◆ Supplied material ◆

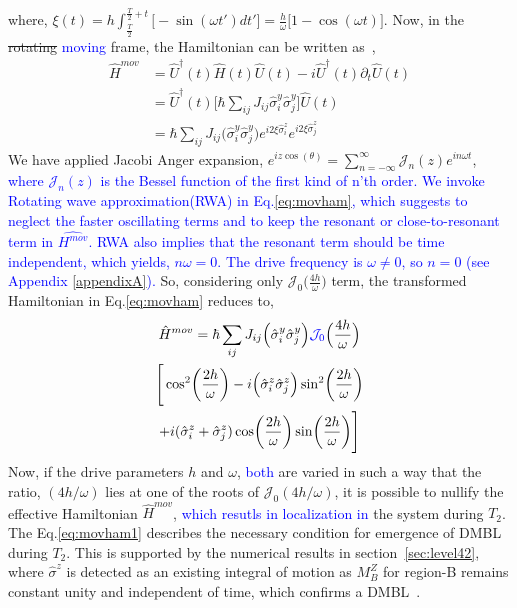 \documentclass[%
reprint,
superscriptaddress,
amsmath,amssymb,showkeys,
aps,
prb,
]{revtex4-2}
\newcommand{\blue}[1]{\textcolor{blue}{#1}}
\begin{document}
	where, $\displaystyle{
		\xi (t) = h\int_{\frac{T}{2}}^{\frac{T}{2}+t}  \Big[-\sin(\omega t')dt'\Big]=  \frac{h}{\omega}\Big[1-\cos(\omega t)\Big]}$.		
	Now, in the \sout{rotating} \blue{moving} frame, the Hamiltonian can be written as~\cite{haldar_dynamical_2021},
	\begin{align}
		\hat{H}^{mov} &= \hat{U}^\dagger(t) \hat{H}(t) \hat{U}(t)- i \hat{U}^\dagger(t) \partial_t \hat{U}(t)\nonumber\\
		&= \hat{U}^\dagger(t) \big[\hbar\sum_{ij}J_{ij}\hat{\sigma}^y_i\hat{\sigma}^y_j\big] \hat{U}(t)\nonumber\\
		&=\hbar\sum_{ij} J_{ij} \Big(\hat{\sigma}^y_i\hat{\sigma}^y_j\Big) e^{i 2\xi \hat{\sigma}^z_i}  e^{i 2\xi \hat{\sigma}^z_j}
		\label{eq:movham}
	\end{align}
	We have applied Jacobi Anger expansion, $\displaystyle e^{iz \cos(\theta)} = \sum_{n=-\infty}^{\infty} \mathcal{J}_n(z) e^{in\omega t}$, \blue{where $\mathcal{J}_n(z)$ is the Bessel function of the first kind of n'th order. We invoke Rotating wave approximation(RWA)\cite{das_exotic_2010, Ashhab2007, Kiely2018, haldar_dynamical_2017,fuji2017} in Eq.\eqref{eq:movham}, which suggests to neglect the faster oscillating terms and to keep the resonant or close-to-resonant term in $\hat{H^{mov}}$. RWA also implies that the resonant term should be time independent\cite{Ashhab2007, das_exotic_2010}, which yields, $n\omega = 0$. The drive frequency is $\omega\neq 0$, so $n=0$ (see Appendix \ref{appendixA}). }  So, considering only $\mathcal{J}_0\big(\frac{4h}{\omega}\big)$ term, the transformed Hamiltonian in Eq.\eqref{eq:movham} reduces to,
	\begin{multline}
		\hat{H}^{mov} =\hbar \sum_{ij} J_{ij} \Big(\hat{\sigma}^y_i\hat{\sigma}^y_j\Big)\blue{\mathcal{J}_0}\Big(\frac{4h}{\omega}\Big) \\\Bigg[\cos[2](\frac{2h}{\omega}) -i\Big(\hat{\sigma}^z_i\hat{\sigma}^z_j\Big) \sin[2](\frac{2h}{\omega})\\+ i (\hat{\sigma}^z_i + \hat{\sigma}^z_j)\cos(\frac{2h}{\omega})\sin(\frac{2h}{\omega})\Bigg]
		\label{eq:movham1}
	\end{multline}
	Now, if the drive parameters $h$ and $\omega$, \blue{both} are varied  in such a way that the ratio, $({4h}/{\omega})$ lies at one of the roots of $\mathcal{J}_0(4h/\omega)$, it is possible to nullify the effective Hamiltonian $\hat{H}^{mov}$, \blue{which resutls in localization in} the system during $T_2$. The Eq.\eqref{eq:movham1} describes the necessary condition for emergence of DMBL during $T_2$. This is supported by the numerical results in section~\ref{sec:level42}, where $\hat{\sigma}^z$ is detected as an existing integral of motion as $M^Z_B$ for region-B remains constant unity and independent of time, which confirms a DMBL~\cite{Keser2016,Dodonov1978}. 
	
\end{document}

◆ Exercise ◆
Wherever the word "dagger" appears in the entries above, copy that line.

◆ Solved exercise ◆
		\hat{H}^{mov} &= \hat{U}^\dagger(t) \hat{H}(t) \hat{U}(t)- i \hat{U}^\dagger(t) \partial_t \hat{U}(t)\nonumber\\
		&= \hat{U}^\dagger(t) \big[\hbar\sum_{ij}J_{ij}\hat{\sigma}^y_i\hat{\sigma}^y_j\big] \hat{U}(t)\nonumber\\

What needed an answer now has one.